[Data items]
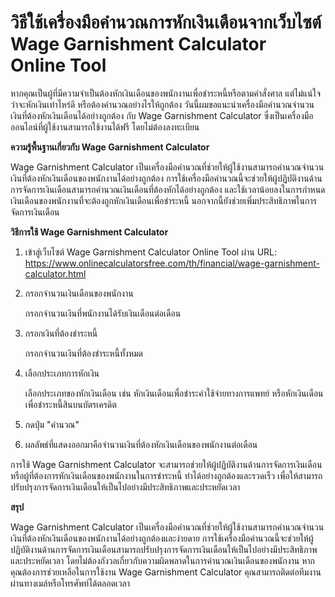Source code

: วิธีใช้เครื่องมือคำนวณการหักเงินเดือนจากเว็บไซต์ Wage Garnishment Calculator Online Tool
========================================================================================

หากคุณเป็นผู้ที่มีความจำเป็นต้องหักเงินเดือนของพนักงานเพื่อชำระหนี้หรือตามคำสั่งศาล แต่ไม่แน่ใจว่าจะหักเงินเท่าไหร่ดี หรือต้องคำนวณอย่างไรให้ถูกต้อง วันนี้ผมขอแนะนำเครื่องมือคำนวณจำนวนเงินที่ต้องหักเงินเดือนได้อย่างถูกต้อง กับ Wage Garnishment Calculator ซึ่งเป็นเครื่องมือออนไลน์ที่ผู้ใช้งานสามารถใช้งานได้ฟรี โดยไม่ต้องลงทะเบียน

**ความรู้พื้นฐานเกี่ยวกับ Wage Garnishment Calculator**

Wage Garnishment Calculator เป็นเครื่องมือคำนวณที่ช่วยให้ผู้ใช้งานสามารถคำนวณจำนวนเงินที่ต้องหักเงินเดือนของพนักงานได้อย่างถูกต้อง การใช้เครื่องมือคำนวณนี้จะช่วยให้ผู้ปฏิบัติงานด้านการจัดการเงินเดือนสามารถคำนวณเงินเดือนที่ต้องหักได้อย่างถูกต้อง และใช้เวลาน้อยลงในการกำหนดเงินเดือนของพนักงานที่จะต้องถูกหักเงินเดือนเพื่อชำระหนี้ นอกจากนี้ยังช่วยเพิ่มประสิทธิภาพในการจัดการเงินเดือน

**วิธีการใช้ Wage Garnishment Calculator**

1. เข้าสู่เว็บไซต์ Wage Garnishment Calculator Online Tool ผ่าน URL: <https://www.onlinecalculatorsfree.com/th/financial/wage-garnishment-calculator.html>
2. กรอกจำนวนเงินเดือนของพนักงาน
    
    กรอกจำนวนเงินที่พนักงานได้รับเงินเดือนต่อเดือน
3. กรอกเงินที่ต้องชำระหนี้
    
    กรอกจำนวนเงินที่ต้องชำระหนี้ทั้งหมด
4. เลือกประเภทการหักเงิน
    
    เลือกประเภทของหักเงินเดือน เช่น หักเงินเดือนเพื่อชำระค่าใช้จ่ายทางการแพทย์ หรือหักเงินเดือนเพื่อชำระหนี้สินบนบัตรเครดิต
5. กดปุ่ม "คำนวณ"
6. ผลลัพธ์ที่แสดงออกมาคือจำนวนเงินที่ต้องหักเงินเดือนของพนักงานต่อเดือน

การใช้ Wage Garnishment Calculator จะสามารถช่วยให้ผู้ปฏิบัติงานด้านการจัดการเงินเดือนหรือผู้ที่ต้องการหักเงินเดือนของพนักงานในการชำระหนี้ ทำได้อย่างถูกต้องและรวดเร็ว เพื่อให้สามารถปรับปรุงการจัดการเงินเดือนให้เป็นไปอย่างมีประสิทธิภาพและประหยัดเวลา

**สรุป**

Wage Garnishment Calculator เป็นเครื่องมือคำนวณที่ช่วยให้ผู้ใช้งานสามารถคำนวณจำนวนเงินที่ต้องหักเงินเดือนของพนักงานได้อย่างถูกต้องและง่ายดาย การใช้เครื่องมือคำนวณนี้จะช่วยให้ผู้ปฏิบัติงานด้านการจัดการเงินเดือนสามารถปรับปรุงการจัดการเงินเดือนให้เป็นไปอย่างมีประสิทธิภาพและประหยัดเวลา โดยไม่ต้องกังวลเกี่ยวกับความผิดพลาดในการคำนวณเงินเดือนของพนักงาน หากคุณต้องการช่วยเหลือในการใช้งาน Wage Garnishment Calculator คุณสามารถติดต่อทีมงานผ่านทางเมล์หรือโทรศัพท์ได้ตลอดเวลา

...

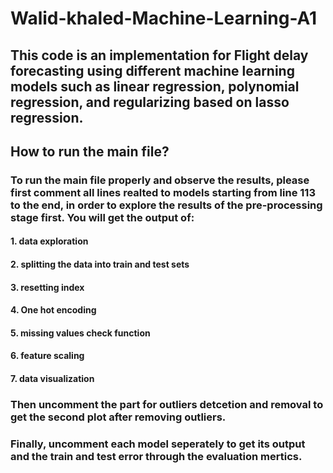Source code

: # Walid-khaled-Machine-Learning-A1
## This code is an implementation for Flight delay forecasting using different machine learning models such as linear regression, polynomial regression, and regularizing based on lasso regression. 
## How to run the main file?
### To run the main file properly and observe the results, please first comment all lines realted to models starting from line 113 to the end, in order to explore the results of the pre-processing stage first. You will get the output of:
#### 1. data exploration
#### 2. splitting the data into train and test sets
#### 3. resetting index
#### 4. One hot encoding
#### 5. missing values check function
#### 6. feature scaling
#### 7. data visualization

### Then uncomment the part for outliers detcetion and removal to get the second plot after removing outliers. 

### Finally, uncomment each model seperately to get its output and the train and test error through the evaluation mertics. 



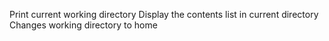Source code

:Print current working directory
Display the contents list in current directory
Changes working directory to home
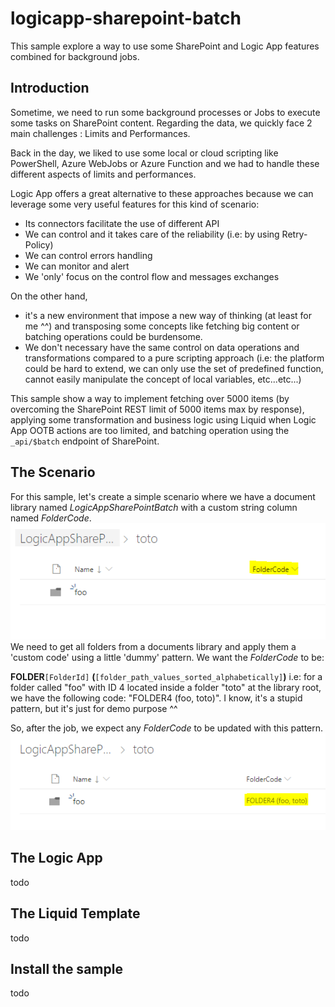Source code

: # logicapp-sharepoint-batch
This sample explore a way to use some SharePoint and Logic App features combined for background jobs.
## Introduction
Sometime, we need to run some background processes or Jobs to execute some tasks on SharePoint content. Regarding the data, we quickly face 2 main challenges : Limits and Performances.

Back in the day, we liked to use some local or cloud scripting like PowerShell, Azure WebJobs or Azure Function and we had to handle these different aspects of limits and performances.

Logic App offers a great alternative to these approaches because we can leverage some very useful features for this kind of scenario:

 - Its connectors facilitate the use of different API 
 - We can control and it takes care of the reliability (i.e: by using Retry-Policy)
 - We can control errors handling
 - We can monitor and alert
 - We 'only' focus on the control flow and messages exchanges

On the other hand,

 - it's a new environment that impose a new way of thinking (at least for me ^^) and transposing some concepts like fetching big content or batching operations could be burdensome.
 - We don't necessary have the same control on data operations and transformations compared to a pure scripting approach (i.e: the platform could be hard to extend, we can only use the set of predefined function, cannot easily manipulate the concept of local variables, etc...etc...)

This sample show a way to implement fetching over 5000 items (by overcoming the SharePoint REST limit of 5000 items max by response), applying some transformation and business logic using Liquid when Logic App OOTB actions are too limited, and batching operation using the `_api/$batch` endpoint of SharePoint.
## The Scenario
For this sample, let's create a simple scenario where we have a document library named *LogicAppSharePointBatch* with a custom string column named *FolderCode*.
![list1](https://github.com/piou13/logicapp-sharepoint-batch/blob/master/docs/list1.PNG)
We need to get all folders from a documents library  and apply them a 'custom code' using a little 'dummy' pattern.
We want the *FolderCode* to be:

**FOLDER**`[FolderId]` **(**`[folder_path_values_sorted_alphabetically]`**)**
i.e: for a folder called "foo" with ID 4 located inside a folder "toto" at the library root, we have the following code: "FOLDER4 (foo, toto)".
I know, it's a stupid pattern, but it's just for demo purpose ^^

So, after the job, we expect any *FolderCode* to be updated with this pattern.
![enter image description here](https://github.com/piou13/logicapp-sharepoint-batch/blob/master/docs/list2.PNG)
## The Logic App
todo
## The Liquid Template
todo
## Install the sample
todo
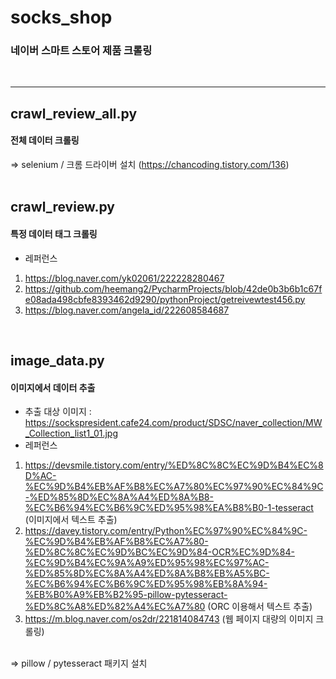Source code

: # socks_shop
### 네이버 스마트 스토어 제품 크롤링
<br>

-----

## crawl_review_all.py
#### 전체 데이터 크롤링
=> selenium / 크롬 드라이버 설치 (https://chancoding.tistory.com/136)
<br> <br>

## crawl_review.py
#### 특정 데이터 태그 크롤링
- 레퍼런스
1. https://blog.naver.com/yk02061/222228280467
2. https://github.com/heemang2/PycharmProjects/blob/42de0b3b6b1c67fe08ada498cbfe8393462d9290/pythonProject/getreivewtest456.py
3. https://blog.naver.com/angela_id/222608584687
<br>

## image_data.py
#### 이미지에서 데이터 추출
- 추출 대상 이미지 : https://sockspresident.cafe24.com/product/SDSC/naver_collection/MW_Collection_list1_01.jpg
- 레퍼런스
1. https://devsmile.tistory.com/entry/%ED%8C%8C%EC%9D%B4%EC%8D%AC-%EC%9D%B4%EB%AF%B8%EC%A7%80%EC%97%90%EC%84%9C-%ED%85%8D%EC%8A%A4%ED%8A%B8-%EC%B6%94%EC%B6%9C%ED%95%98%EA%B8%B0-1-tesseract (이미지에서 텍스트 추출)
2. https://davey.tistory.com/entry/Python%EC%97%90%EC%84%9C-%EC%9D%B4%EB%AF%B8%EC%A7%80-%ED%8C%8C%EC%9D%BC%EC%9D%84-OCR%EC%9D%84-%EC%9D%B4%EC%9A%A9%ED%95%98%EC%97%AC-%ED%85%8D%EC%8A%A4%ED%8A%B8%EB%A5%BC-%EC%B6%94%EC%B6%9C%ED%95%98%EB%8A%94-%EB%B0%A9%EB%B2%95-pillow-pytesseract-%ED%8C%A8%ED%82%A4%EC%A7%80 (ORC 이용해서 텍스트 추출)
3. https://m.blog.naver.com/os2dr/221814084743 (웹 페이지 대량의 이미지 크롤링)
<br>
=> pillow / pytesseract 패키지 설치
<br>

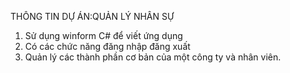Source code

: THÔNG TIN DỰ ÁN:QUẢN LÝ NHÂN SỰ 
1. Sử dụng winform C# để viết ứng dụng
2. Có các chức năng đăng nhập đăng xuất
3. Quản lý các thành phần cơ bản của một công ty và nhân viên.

▶ _Work required_: Return exactly the lines above, from the one with "This sample show" up to and including the one with "#### 전체 데이터 크롤링", and include no pictures.

▶ _Result of the exercise_:
This sample show a way to implement fetching over 5000 items (by overcoming the SharePoint REST limit of 5000 items max by response), applying some transformation and business logic using Liquid when Logic App OOTB actions are too limited, and batching operation using the `_api/$batch` endpoint of SharePoint.
## The Scenario
For this sample, let's create a simple scenario where we have a document library named *LogicAppSharePointBatch* with a custom string column named *FolderCode*.
![list1](https://github.com/piou13/logicapp-sharepoint-batch/blob/master/docs/list1.PNG)
We need to get all folders from a documents library  and apply them a 'custom code' using a little 'dummy' pattern.
We want the *FolderCode* to be:

**FOLDER**`[FolderId]` **(**`[folder_path_values_sorted_alphabetically]`**)**
i.e: for a folder called "foo" with ID 4 located inside a folder "toto" at the library root, we have the following code: "FOLDER4 (foo, toto)".
I know, it's a stupid pattern, but it's just for demo purpose ^^

So, after the job, we expect any *FolderCode* to be updated with this pattern.
![enter image description here](https://github.com/piou13/logicapp-sharepoint-batch/blob/master/docs/list2.PNG)
## The Logic App
todo
## The Liquid Template
todo
## Install the sample
todo
Source code

: # socks_shop
### 네이버 스마트 스토어 제품 크롤링
<br>

-----

## crawl_review_all.py
#### 전체 데이터 크롤링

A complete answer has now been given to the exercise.